• **Instructions to follow**:
This exercise calls for the data below to be retyped exactly, minus any images.

(Supplied data begins)

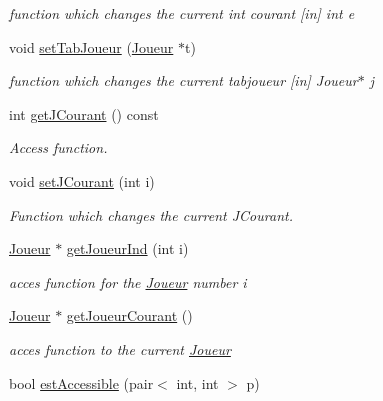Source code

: \begin{DoxyCompactItemize}
\begin{DoxyCompactList}\small\item\em function which changes the current int courant \mbox{[}in\mbox{]} int e \item\end{DoxyCompactList}\item 
void \hyperlink{class_moteur_jeu_a4ce4d58bc6e7c895cc8a95102aaca09d}{setTabJoueur} (\hyperlink{class_joueur}{Joueur} $\ast$t)
\begin{DoxyCompactList}\small\item\em function which changes the current tabjoueur \mbox{[}in\mbox{]} Joueur$\ast$ j \item\end{DoxyCompactList}\item 
int \hyperlink{class_moteur_jeu_ae63d83716e54ca6f3fe59c43523363d8}{getJCourant} () const 
\begin{DoxyCompactList}\small\item\em Access function. \item\end{DoxyCompactList}\item 
\hypertarget{class_moteur_jeu_a4f73411a3745c180d74085382d823294}{
void \hyperlink{class_moteur_jeu_a4f73411a3745c180d74085382d823294}{setJCourant} (int i)}
\label{class_moteur_jeu_a4f73411a3745c180d74085382d823294}

\begin{DoxyCompactList}\small\item\em Function which changes the current JCourant. \item\end{DoxyCompactList}\item 
\hyperlink{class_joueur}{Joueur} $\ast$ \hyperlink{class_moteur_jeu_a985bcd836a94056b4c3f00d12a181dfc}{getJoueurInd} (int i)
\begin{DoxyCompactList}\small\item\em acces function for the \hyperlink{class_joueur}{Joueur} number i \item\end{DoxyCompactList}\item 
\hyperlink{class_joueur}{Joueur} $\ast$ \hyperlink{class_moteur_jeu_ab24fe5ea8707ddac6dfb903c4dc8dd34}{getJoueurCourant} ()
\begin{DoxyCompactList}\small\item\em acces function to the current \hyperlink{class_joueur}{Joueur} \item\end{DoxyCompactList}\item 
\hypertarget{class_moteur_jeu_abedf613946c850423de823d11fa86064}{
bool \hyperlink{class_moteur_jeu_abedf613946c850423de823d11fa86064}{estAccessible} (pair$<$ int, int $>$ p)}
\label{class_moteur_jeu_abedf613946c850423de823d11fa86064}


\end{DoxyCompactItemize}
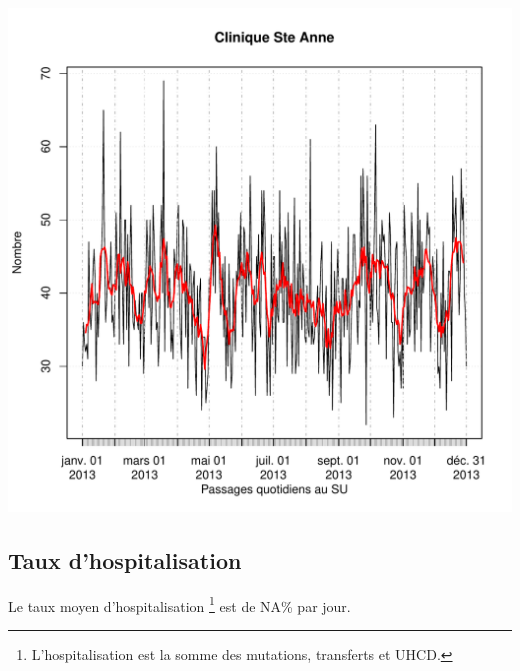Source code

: \documentclass[12pt,english,french,twoside]{report}\usepackage[]{graphicx}\usepackage[]{color}
\makeatletter
\def\maxwidth{ %
  \ifdim\Gin@nat@width>\linewidth
    \linewidth
  \else
    \Gin@nat@width
  \fi
}
\newenvironment{knitrout}{}{} %
\makeatother
\begin{document}
\begin{knitrout}
\includegraphics[width=\maxwidth]{figure/stAnne_tx_moyen_passages3} 

\end{knitrout}


\subsection{Taux d'hospitalisation}

Le taux moyen d'hospitalisation \footnote{L'hospitalisation est la somme des mutations, transferts et UHCD.} est de NA\% par jour.
\end{document}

(Supplied data ends)

• **Your response**:
Source code

: \begin{DoxyCompactItemize}
\begin{DoxyCompactList}\small\item\em function which changes the current int courant \mbox{[}in\mbox{]} int e \item\end{DoxyCompactList}\item 
void \hyperlink{class_moteur_jeu_a4ce4d58bc6e7c895cc8a95102aaca09d}{setTabJoueur} (\hyperlink{class_joueur}{Joueur} $\ast$t)
\begin{DoxyCompactList}\small\item\em function which changes the current tabjoueur \mbox{[}in\mbox{]} Joueur$\ast$ j \item\end{DoxyCompactList}\item 
int \hyperlink{class_moteur_jeu_ae63d83716e54ca6f3fe59c43523363d8}{getJCourant} () const 
\begin{DoxyCompactList}\small\item\em Access function. \item\end{DoxyCompactList}\item 
\hypertarget{class_moteur_jeu_a4f73411a3745c180d74085382d823294}{
void \hyperlink{class_moteur_jeu_a4f73411a3745c180d74085382d823294}{setJCourant} (int i)}
\label{class_moteur_jeu_a4f73411a3745c180d74085382d823294}

\begin{DoxyCompactList}\small\item\em Function which changes the current JCourant. \item\end{DoxyCompactList}\item 
\hyperlink{class_joueur}{Joueur} $\ast$ \hyperlink{class_moteur_jeu_a985bcd836a94056b4c3f00d12a181dfc}{getJoueurInd} (int i)
\begin{DoxyCompactList}\small\item\em acces function for the \hyperlink{class_joueur}{Joueur} number i \item\end{DoxyCompactList}\item 
\hyperlink{class_joueur}{Joueur} $\ast$ \hyperlink{class_moteur_jeu_ab24fe5ea8707ddac6dfb903c4dc8dd34}{getJoueurCourant} ()
\begin{DoxyCompactList}\small\item\em acces function to the current \hyperlink{class_joueur}{Joueur} \item\end{DoxyCompactList}\item 
\hypertarget{class_moteur_jeu_abedf613946c850423de823d11fa86064}{
bool \hyperlink{class_moteur_jeu_abedf613946c850423de823d11fa86064}{estAccessible} (pair$<$ int, int $>$ p)}
\label{class_moteur_jeu_abedf613946c850423de823d11fa86064}


\end{DoxyCompactItemize}
Source code

: \documentclass[12pt,english,french,twoside]{report}\usepackage[]{graphicx}\usepackage[]{color}
\makeatletter
\def\maxwidth{ %
  \ifdim\Gin@nat@width>\linewidth
    \linewidth
  \else
    \Gin@nat@width
  \fi
}
\newenvironment{knitrout}{}{} %
\makeatother
\begin{document}
\begin{knitrout}
\includegraphics[width=\maxwidth]{figure/stAnne_tx_moyen_passages3} 

\end{knitrout}


\subsection{Taux d'hospitalisation}

Le taux moyen d'hospitalisation \footnote{L'hospitalisation est la somme des mutations, transferts et UHCD.} est de NA\% par jour.
\end{document}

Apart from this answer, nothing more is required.